# Work task
Locate every line in the records below that holds the word "many" and return each one.
(Data to process)
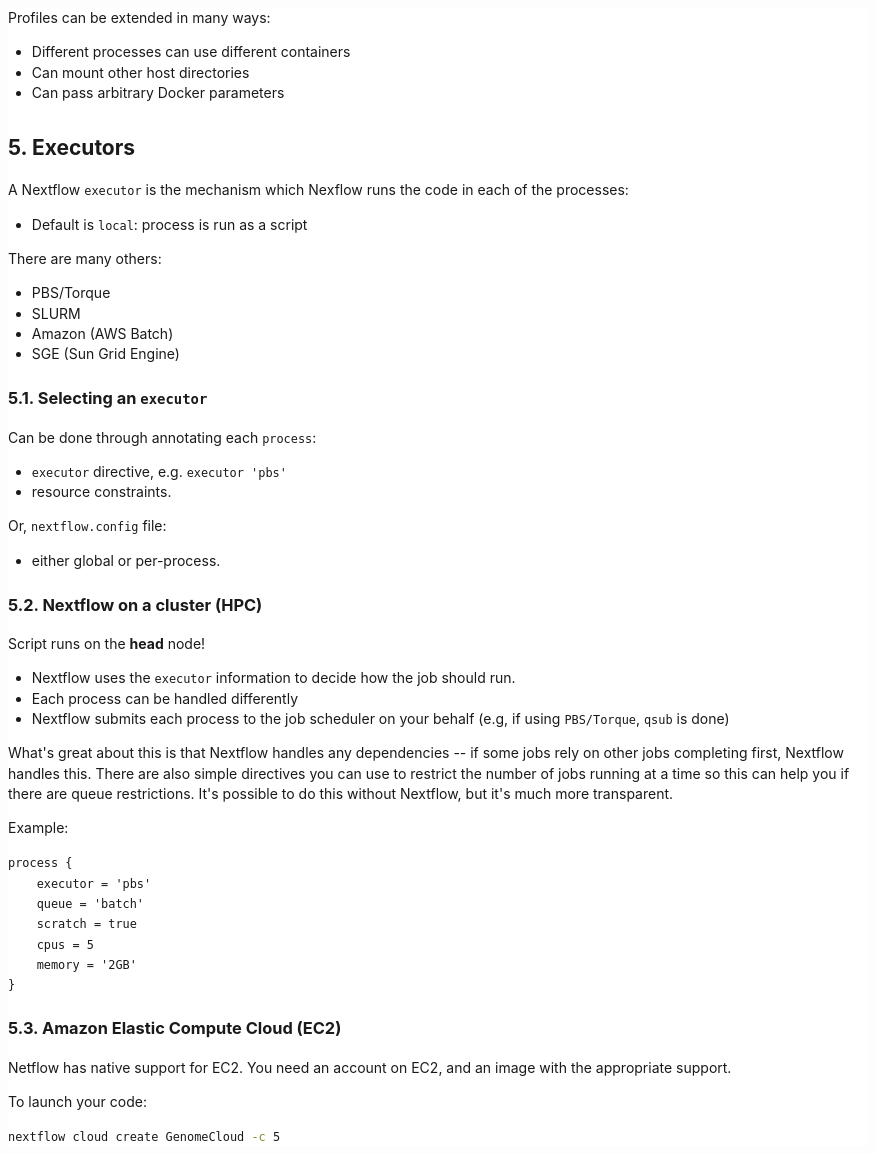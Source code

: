 Profiles can be extended in many ways:
- Different processes can use different containers
- Can mount other host directories
- Can pass arbitrary Docker parameters

## 5. Executors

A Nextflow `executor` is the mechanism which Nexflow runs the  code in each of the processes:
- Default is `local`: process is run as a script

There are many others:
- PBS/Torque
- SLURM
- Amazon (AWS Batch)
- SGE (Sun Grid Engine)

### 5.1. Selecting an `executor`
Can be done through annotating each `process`:
- `executor` directive, e.g. `executor 'pbs'`
- resource constraints.
    
Or, `nextflow.config` file:
- either global or per-process.

### 5.2. Nextflow on a cluster (HPC)
Script runs on the **head** node!
- Nextflow uses the `executor` information to decide how the job should run.
- Each process can be handled differently
- Nextflow submits each process to the job scheduler on your behalf (e.g, if using `PBS/Torque`, `qsub` is done)

What's great about this is that Nextflow handles any dependencies -- if some jobs rely on other jobs completing first, Nextflow handles this. There are also simple directives you can use to restrict the number of jobs running at a time so this can help you if there are queue restrictions. It's possible to do this without Nextflow, but it's much more transparent.

Example:
```nextflow
process {
    executor = 'pbs'
    queue = 'batch'
    scratch = true
    cpus = 5
    memory = '2GB'
}
```



### 5.3. Amazon Elastic Compute Cloud (EC2)
Netflow has native support for EC2. You need an account on EC2, and an image with the appropriate support.
  
To launch your code:
```bash
nextflow cloud create GenomeCloud -c 5
```
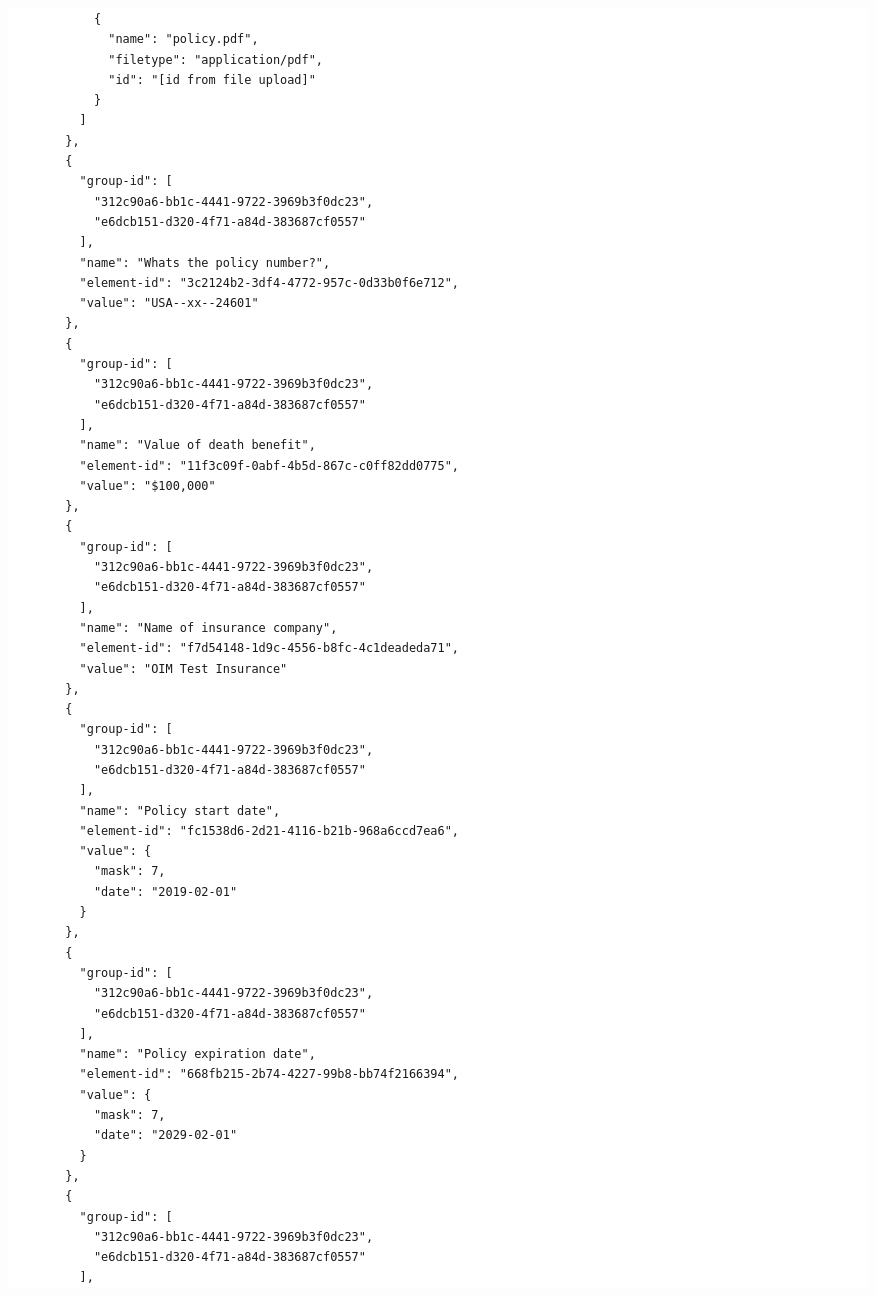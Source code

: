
 ``` shell
            {
              "name": "policy.pdf",
              "filetype": "application/pdf",
              "id": "[id from file upload]"
            }
          ]
        },
        {
          "group-id": [
            "312c90a6-bb1c-4441-9722-3969b3f0dc23",
            "e6dcb151-d320-4f71-a84d-383687cf0557"
          ],
          "name": "Whats the policy number?",
          "element-id": "3c2124b2-3df4-4772-957c-0d33b0f6e712",
          "value": "USA--xx--24601"
        },
        {
          "group-id": [
            "312c90a6-bb1c-4441-9722-3969b3f0dc23",
            "e6dcb151-d320-4f71-a84d-383687cf0557"
          ],
          "name": "Value of death benefit",
          "element-id": "11f3c09f-0abf-4b5d-867c-c0ff82dd0775",
          "value": "$100,000"
        },
        {
          "group-id": [
            "312c90a6-bb1c-4441-9722-3969b3f0dc23",
            "e6dcb151-d320-4f71-a84d-383687cf0557"
          ],
          "name": "Name of insurance company",
          "element-id": "f7d54148-1d9c-4556-b8fc-4c1deadeda71",
          "value": "OIM Test Insurance"
        },
        {
          "group-id": [
            "312c90a6-bb1c-4441-9722-3969b3f0dc23",
            "e6dcb151-d320-4f71-a84d-383687cf0557"
          ],
          "name": "Policy start date",
          "element-id": "fc1538d6-2d21-4116-b21b-968a6ccd7ea6",
          "value": {
            "mask": 7,
            "date": "2019-02-01"
          }
        },
        {
          "group-id": [
            "312c90a6-bb1c-4441-9722-3969b3f0dc23",
            "e6dcb151-d320-4f71-a84d-383687cf0557"
          ],
          "name": "Policy expiration date",
          "element-id": "668fb215-2b74-4227-99b8-bb74f2166394",
          "value": {
            "mask": 7,
            "date": "2029-02-01"
          }
        },
        {
          "group-id": [
            "312c90a6-bb1c-4441-9722-3969b3f0dc23",
            "e6dcb151-d320-4f71-a84d-383687cf0557"
          ],
```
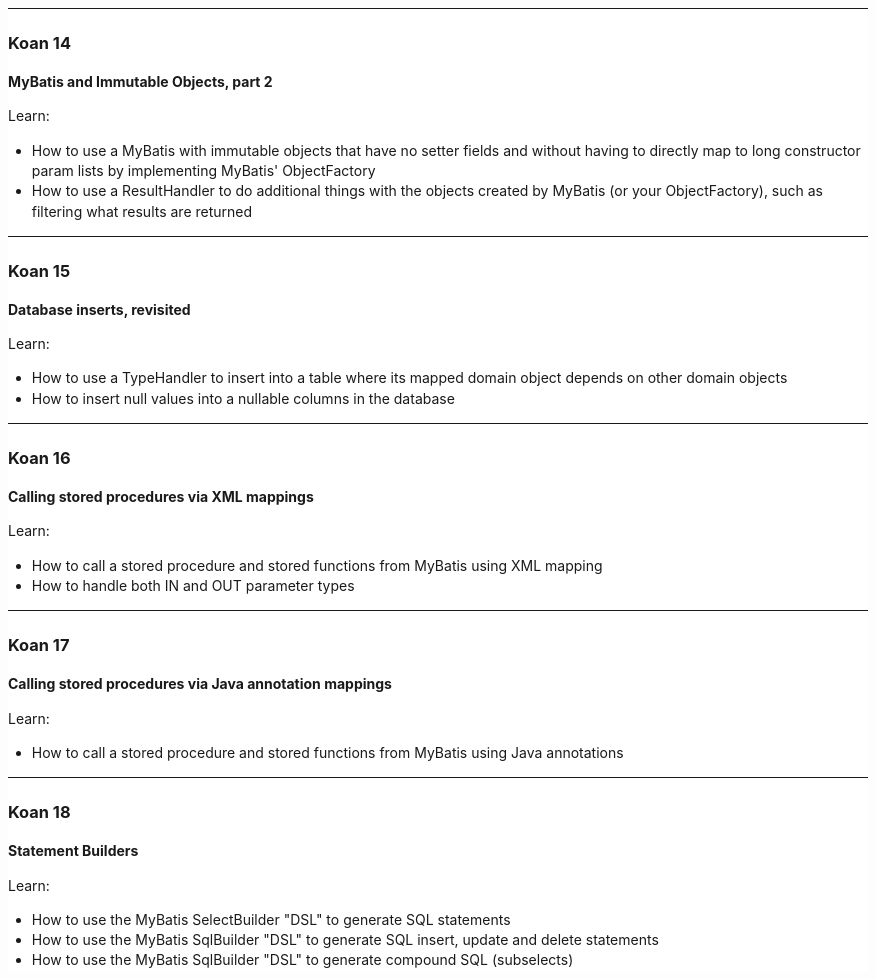 ----

### Koan 14

**MyBatis and Immutable Objects, part 2**

Learn:

* How to use a MyBatis with immutable objects that have no setter fields and without having to directly map to long constructor param lists by implementing MyBatis' ObjectFactory
* How to use a ResultHandler to do additional things with the objects created by MyBatis (or your ObjectFactory), such as filtering what results are returned

----

### Koan 15

**Database inserts, revisited**

Learn:

* How to use a TypeHandler to insert into a table where its mapped domain object depends on other domain objects
* How to insert null values into a nullable columns in the database

----

### Koan 16

**Calling stored procedures via XML mappings**

Learn:

* How to call a stored procedure and stored functions from MyBatis using XML mapping
* How to handle both IN and OUT parameter types

----

### Koan 17

**Calling stored procedures via Java annotation mappings**

Learn:

* How to call a stored procedure and stored functions from MyBatis using Java annotations

----

### Koan 18

**Statement Builders**

Learn:

* How to use the MyBatis SelectBuilder "DSL" to generate SQL statements
* How to use the MyBatis SqlBuilder "DSL" to generate SQL insert, update and delete statements
* How to use the MyBatis SqlBuilder "DSL" to generate compound SQL (subselects)
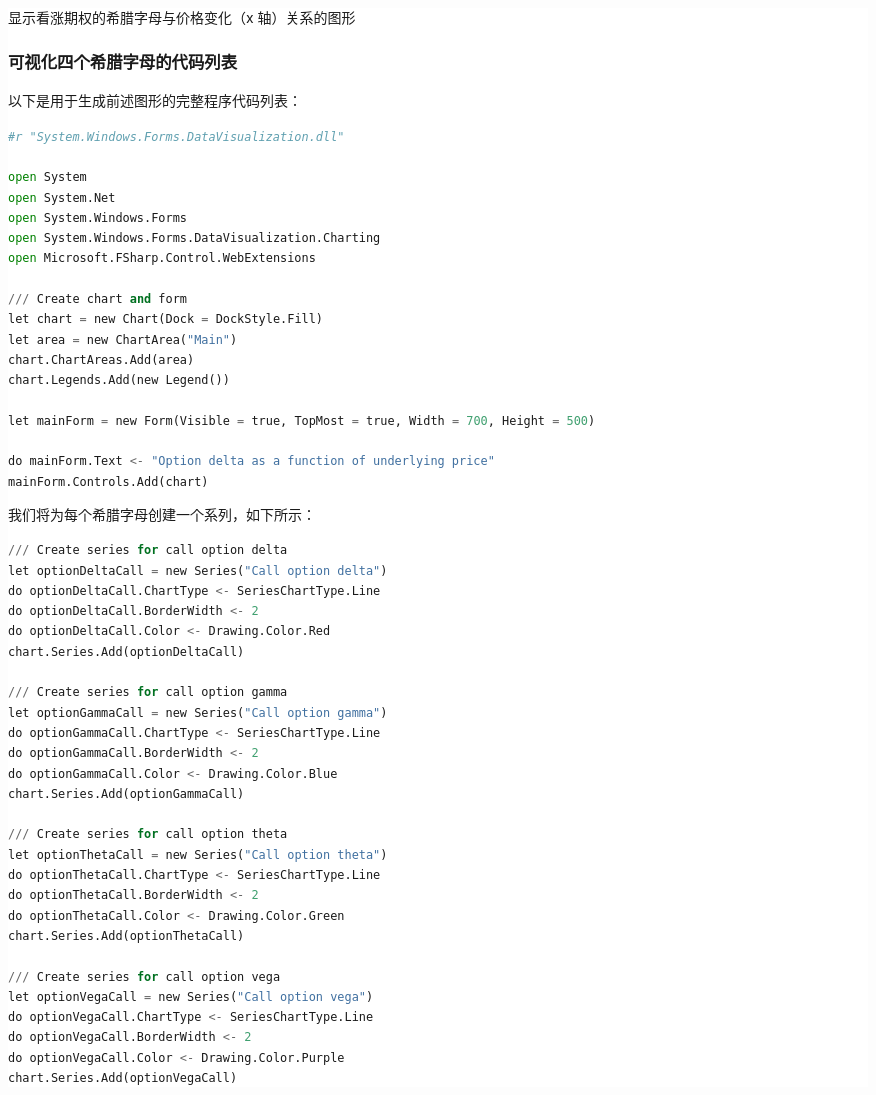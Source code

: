 显示看涨期权的希腊字母与价格变化（x 轴）关系的图形

### 可视化四个希腊字母的代码列表

以下是用于生成前述图形的完整程序代码列表：

```py
#r "System.Windows.Forms.DataVisualization.dll"

open System
open System.Net
open System.Windows.Forms
open System.Windows.Forms.DataVisualization.Charting
open Microsoft.FSharp.Control.WebExtensions

/// Create chart and form
let chart = new Chart(Dock = DockStyle.Fill)
let area = new ChartArea("Main")
chart.ChartAreas.Add(area)
chart.Legends.Add(new Legend())

let mainForm = new Form(Visible = true, TopMost = true, Width = 700, Height = 500)

do mainForm.Text <- "Option delta as a function of underlying price"
mainForm.Controls.Add(chart)
```

我们将为每个希腊字母创建一个系列，如下所示：

```py
/// Create series for call option delta
let optionDeltaCall = new Series("Call option delta")
do optionDeltaCall.ChartType <- SeriesChartType.Line
do optionDeltaCall.BorderWidth <- 2
do optionDeltaCall.Color <- Drawing.Color.Red
chart.Series.Add(optionDeltaCall)

/// Create series for call option gamma
let optionGammaCall = new Series("Call option gamma")
do optionGammaCall.ChartType <- SeriesChartType.Line
do optionGammaCall.BorderWidth <- 2
do optionGammaCall.Color <- Drawing.Color.Blue
chart.Series.Add(optionGammaCall)

/// Create series for call option theta
let optionThetaCall = new Series("Call option theta")
do optionThetaCall.ChartType <- SeriesChartType.Line
do optionThetaCall.BorderWidth <- 2
do optionThetaCall.Color <- Drawing.Color.Green
chart.Series.Add(optionThetaCall)

/// Create series for call option vega
let optionVegaCall = new Series("Call option vega")
do optionVegaCall.ChartType <- SeriesChartType.Line
do optionVegaCall.BorderWidth <- 2
do optionVegaCall.Color <- Drawing.Color.Purple
chart.Series.Add(optionVegaCall)
```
(End Data to process)
# The answer
: Profiles can be extended in many ways:
There are many others:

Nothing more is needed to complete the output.